Umat Katolik Indonesia seperti anak-anak yang sudah lama tidak dikunjungi bapaknya. Saat bapak yang dirindukan datang maka meluaplah sukacita tersebut. "Seperti anak mengharapkan kehadiran seorang bapak, demikian umat Katolik di Indonesia mengharapkan kehadiran pimpinannya," ujar Kardinal Ignatius Suharyo yang juga Uskup Agung Jakarta saat konferensi pers Kunjungan Paus Fransiskus di Kantor KWI, Jakarta Pusat, Rabu, 28 Agustus 2024.
Teologi Tritunggal bukanlah teologi awang-awang yang menjadi santapan harian para teolog. Juga bukan teologi yang bisa menjadi olokan banyak pihak karena diplesetkan sebagai penyembang banyak tuhan. Lewat kesederhanaan mantan Uskup Agung Buenos Aires, Argentina itu, kita bisa menghayati secara konkret relasi Tuhan kepada umat-Nya. Tuhan ingin diperlakukan sebagai ayah yang dirindukan anaknya, dekat dengan anaknya, dan mencintai dengan tulus.
Relasi Tuhan dan umat yang begitu dekat itu tampak dari kehadiran Paus ke Indonesia. Paus menggunakan fasilitas yang dipakai kebanyakan orang misalnya, naik pesawat komersial, mobil penjumput adalah kendaraan yang dipakai banyak orang Indonesia, dia duduk di depan bersama sopir, tidak tidur di hotel, dan berpesan bahwa mobil dan kursi yang akan dipakai saat misa dibuat sederhana. Dan kita sebagai anak sudah dan akan menyerukan "Viva il Papa! Viva Papa Francesco" kepada Paus yang kita hayati sebagai bapak kita.
Apa yang dilakukan oleh Paus ini mengarah pada himbauan bahwa untuk menjadi suci itu tidak harus melalui jalan ekstrem.
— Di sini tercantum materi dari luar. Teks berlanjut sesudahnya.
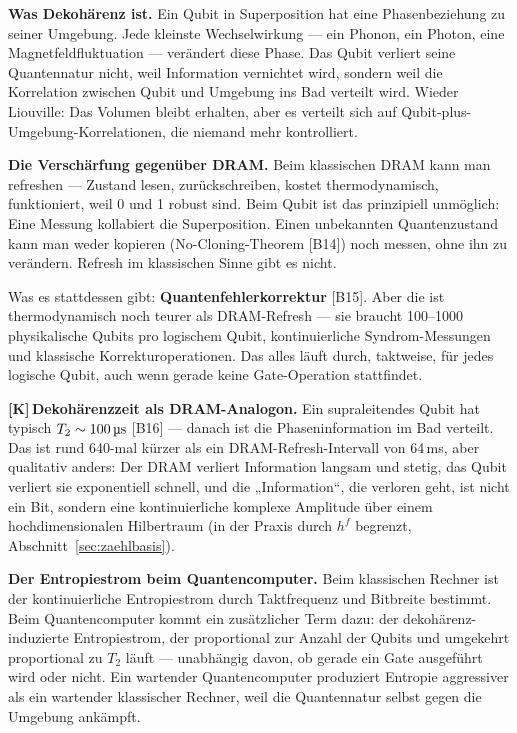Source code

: \documentclass[11pt,a4paper]{article}
\newcommand{\LK}{\textcolor{layK}{\textbf{\footnotesize\textsf{[K]}}}\,}
\begin{document}
\textbf{Was Dekohärenz ist.} Ein Qubit in Superposition hat eine Phasenbeziehung
zu seiner Umgebung. Jede kleinste Wechselwirkung --- ein Phonon, ein Photon, eine
Magnetfeldfluktuation --- verändert diese Phase. Das Qubit verliert seine
Quantennatur nicht, weil Information vernichtet wird, sondern weil die Korrelation
zwischen Qubit und Umgebung ins Bad verteilt wird. Wieder Liouville: Das Volumen
bleibt erhalten, aber es verteilt sich auf Qubit-plus-Umgebung-Korrelationen, die
niemand mehr kontrolliert.

\textbf{Die Verschärfung gegenüber DRAM.} Beim klassischen DRAM kann man
refreshen --- Zustand lesen, zurückschreiben, kostet thermodynamisch,
funktioniert, weil 0 und 1 robust sind. Beim Qubit ist das prinzipiell unmöglich:
Eine Messung kollabiert die Superposition. Einen unbekannten Quantenzustand kann
man weder kopieren (No-Cloning-Theorem [B14]) noch messen, ohne ihn zu verändern.
Refresh im klassischen Sinne gibt es nicht.

Was es stattdessen gibt: \textbf{Quantenfehlerkorrektur} [B15]. Aber die ist
thermodynamisch noch teurer als DRAM-Refresh --- sie braucht 100--1000
physikalische Qubits pro logischem Qubit, kontinuierliche Syndrom-Messungen und
klassische Korrekturoperationen. Das alles läuft durch, taktweise, für jedes
logische Qubit, auch wenn gerade keine Gate-Operation stattfindet.

\LK \textbf{Dekohärenzzeit als DRAM-Analogon.} Ein supraleitendes Qubit hat
typisch $T_2 \sim 100\,\text{\textmu s}$ [B16] --- danach ist die
Phaseninformation im Bad verteilt. Das ist rund 640-mal kürzer als ein
DRAM-Refresh-Intervall von 64\,ms, aber qualitativ anders: Der DRAM verliert
Information langsam und stetig, das Qubit verliert sie exponentiell schnell, und
die „Information“, die verloren geht, ist nicht ein Bit, sondern eine
kontinuierliche komplexe Amplitude über einem hochdimensionalen Hilbertraum (in
der Praxis durch $h^f$ begrenzt, Abschnitt~\ref{sec:zaehlbasis}).

\textbf{Der Entropiestrom beim Quantencomputer.} Beim klassischen Rechner ist der
kontinuierliche Entropiestrom durch Taktfrequenz und Bitbreite bestimmt. Beim
Quantencomputer kommt ein zusätzlicher Term dazu: der dekohärenz-induzierte
Entropiestrom, der proportional zur Anzahl der Qubits und umgekehrt proportional
zu $T_2$ läuft --- unabhängig davon, ob gerade ein Gate ausgeführt wird oder
nicht. Ein wartender Quantencomputer produziert Entropie aggressiver als ein
wartender klassischer Rechner, weil die Quantennatur selbst gegen die Umgebung
ankämpft.
\end{document}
Jalan menuju Tuhan itu sesederhana kita menyebut Tuhan sebagai Bapa, caranya seperti yang ia tawarkan dalam "Lima Jalan Menuju Kekudusan" menurut "Gaudete Et Exsultate." Yakni Seruan Apostolik Paus Fransiskus Mengenai Kekudusan Dalam Dunia Modern.
Satu prinsip yang harus kita pegang, untuk menjadi kudus adalah menjadi diri sendiri. Tidak perlu meniru orang lain. Thomas Merton, biarawan Trappist Amerika, berkata, "Bagi saya menjadi orang suci berarti menjadi diri saya sendiri."
Dalam Gaudete Et Exsultate, Paus berkata, "Kita sering tergoda untuk berpikir bahwa kekudusan hanya untuk mereka yang dapat menarik diri dari urusan sehari-hari untuk meluangkan banyak waktu dalam doa, itu tidak benar. Kita semua dipanggil untuk menjadi kudus dengan menjalani hidup kita dengan kasih dan dengan memberikan kesaksian dalam segala hal yang kita lakukan, di mana pun kita berada."